最长公共序列、串问题总结

【最长公共子序列】

class Solution(object):
    def longestCommonSubsequence(self, text1, text2):
        """
        :type text1: str
        :type text2: str
        :rtype: int
        """
        m = len(text1)
        n = len(text2)

        dp = [[0]*(n+1) for _ in range(m+1)]
        
        for i in range(1, m+1):
            for j in range(1, n+1):
                if text1[i-1] == text2[j-1]:
                    dp[i][j] = dp[i-1][j-1] + 1
                else:
                    dp[i][j] = max(dp[i-1][j],dp[i][j-1])
        
        return dp[m][n]

【最长公共子串】

class Solution:
    def LCS(self , str1: str, str2: str) -> str:
        #让str1为较长的字符串
        if len(str1) < len(str2): 
            str1, str2 = str2, str1
        res = ''
        max_len = 0
        #遍历str1的长度
        for i in range(len(str1)): 
            #查找是否存在
            if str1[i - max_len : i + 1] in str2: 
                res = str1[i - max_len : i + 1]
                max_len += 1
        return res

class Solution:
    def LCS(self , str1: str, str2: str) -> str:
        # write code here
        m = len(str1)
        n = len(str2)
        
        dp = [[0]*(n+1) for _ in range(m+1)]
        z = 0
        flag = 0
        
        for i in range(m):
            for j in range(n):
                if str1[i] == str2[j]:
                    dp[i+1][j+1] = dp[i][j] + 1
                    if dp[i+1][j+1] >z:
                        z = dp[i+1][j+1]
                        flag = i+1
        return str1[flag-z:flag]

【最长连续序列】

class Solution(object):
    def longestConsecutive(self, nums):
        hash_dict = dict()
        
        max_length = 0
        for num in nums:
            if num not in hash_dict:
                left = hash_dict.get(num - 1, 0)
                right = hash_dict.get(num + 1, 0)
                
                cur_length = 1 + left + right
                if cur_length > max_length:
                    max_length = cur_length
                
                hash_dict[num] = cur_length
                hash_dict[num - left] = cur_length
                hash_dict[num + right] = cur_length
                
        return max_length

【最长递增子序列】

class Solution:
    def LIS(self , arr: List[int]) -> int:
        # write code here
        
        dp = [1 for _ in range(len(arr))]
        res = 0
        for i in range(1,len(arr)):
            for j in range(i):
                if arr[i]>arr[j] and dp[i]<dp[j]+1:
                    dp[i] = dp[j] + 1
                    res = max(res,dp[i])
        return res

【最长回文子序列】

class Solution:
    def longestPalindromeSubseq(self, s: str) -> int:
        dp = [[0] * len(s) for _ in range(len(s))]

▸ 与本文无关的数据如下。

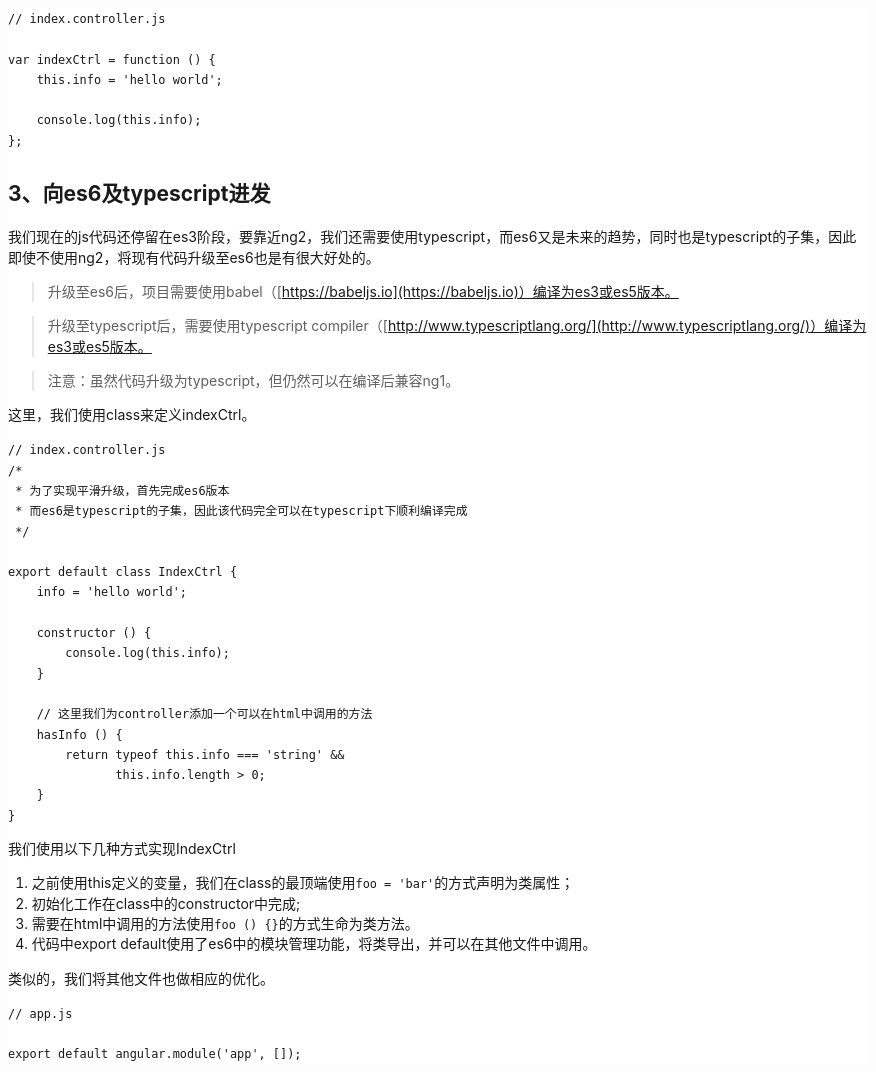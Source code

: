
 ```
// index.controller.js

var indexCtrl = function () {
    this.info = 'hello world';
    
    console.log(this.info);
};
```

## 3、向es6及typescript进发

我们现在的js代码还停留在es3阶段，要靠近ng2，我们还需要使用typescript，而es6又是未来的趋势，同时也是typescript的子集，因此即使不使用ng2，将现有代码升级至es6也是有很大好处的。

> 升级至es6后，项目需要使用babel（[https://babeljs.io](https://babeljs.io)）编译为es3或es5版本。

> 升级至typescript后，需要使用typescript compiler（[http://www.typescriptlang.org/](http://www.typescriptlang.org/)）编译为es3或es5版本。

> 注意：虽然代码升级为typescript，但仍然可以在编译后兼容ng1。

这里，我们使用class来定义indexCtrl。

```
// index.controller.js 
/* 
 * 为了实现平滑升级，首先完成es6版本
 * 而es6是typescript的子集，因此该代码完全可以在typescript下顺利编译完成
 */
 
export default class IndexCtrl {
    info = 'hello world';
    
    constructor () {
        console.log(this.info);
    }
    
    // 这里我们为controller添加一个可以在html中调用的方法
    hasInfo () {
        return typeof this.info === 'string' &&
               this.info.length > 0;
    }
}
```

我们使用以下几种方式实现IndexCtrl

1. 之前使用this定义的变量，我们在class的最顶端使用`foo = 'bar'`的方式声明为类属性；
2. 初始化工作在class中的constructor中完成;
3. 需要在html中调用的方法使用`foo () {}`的方式生命为类方法。
4. 代码中export default使用了es6中的模块管理功能，将类导出，并可以在其他文件中调用。

类似的，我们将其他文件也做相应的优化。

```
// app.js

export default angular.module('app', []);
```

        for i in range(len(s)-1, -1, -1):
            dp[i][i] = 1
            for j in range(i + 1, len(s)):
                if s[i] == s[j]:
                    dp[i][j] = dp[i+1][j-1] + 2
                else:
                    dp[i][j] = max(dp[i+1][j], dp[i][j-1])
        return dp[0][-1]

【最长回文子串】

class Solution:
    def getLongestPalindrome(self , A: str) -> int:
        # write code here
        n = len(A)
        if n < 2:
            return len(A)
        
        max_len = 1
        begin = 0
        # dp[i][j] 表示 s[i..j] 是否是回文串
        dp = [[False] * n for _ in range(n)]
        for i in range(n):
            dp[i][i] = True
        
        # 递推开始
        # 先枚举子串长度
        for L in range(2, n + 1):
            # 枚举左边界，左边界的上限设置可以宽松一些
            for i in range(n):
                # 由 L 和 i 可以确定右边界，即 j - i + 1 = L 得
                j = L + i - 1
                # 如果右边界越界，就可以退出当前循环
                if j >= n:
                    break
                    
                if A[i] != A[j]:
                    dp[i][j] = False 
                else:
                    if j - i < 3:
                        dp[i][j] = True
                    else:
                        dp[i][j] = dp[i + 1][j - 1]
                
                # 只要 dp[i][L] == true 成立，就表示子串 s[i..L] 是回文，此时记录回文长度和起始位置
                if dp[i][j] and j - i + 1 > max_len:
                    max_len = j - i + 1
                    begin = i
        return max_len

【最长无重复子串】

class Solution:
    def lengthOfLongestSubstring(self, s: str) -> int:
        if len(s) <= 1: return len(s)

        char_map, left, ans = dict(), -1, 0
        for i, char in enumerate(s):
            if char not in char_map:
                char_map[char] = i
            else:
                left = max(left, char_map[char])
                char_map[char] = i
            ans = max(ans, i - left)
        
        return ans

【最长无重复子数组】

class Solution:
    def maxLength(self , arr: List[int]) -> int:
        # write code here
        
        dp = [0 for _ in range(len(arr)+1)]
        from collections import defaultdict
        temp = defaultdict(int)
        
        for i in range(1,len(arr)+1):

            dp[i] = min(i-temp[arr[i-1]],dp[i-1]+1)
            temp[arr[i-1]] = i
        return max(dp)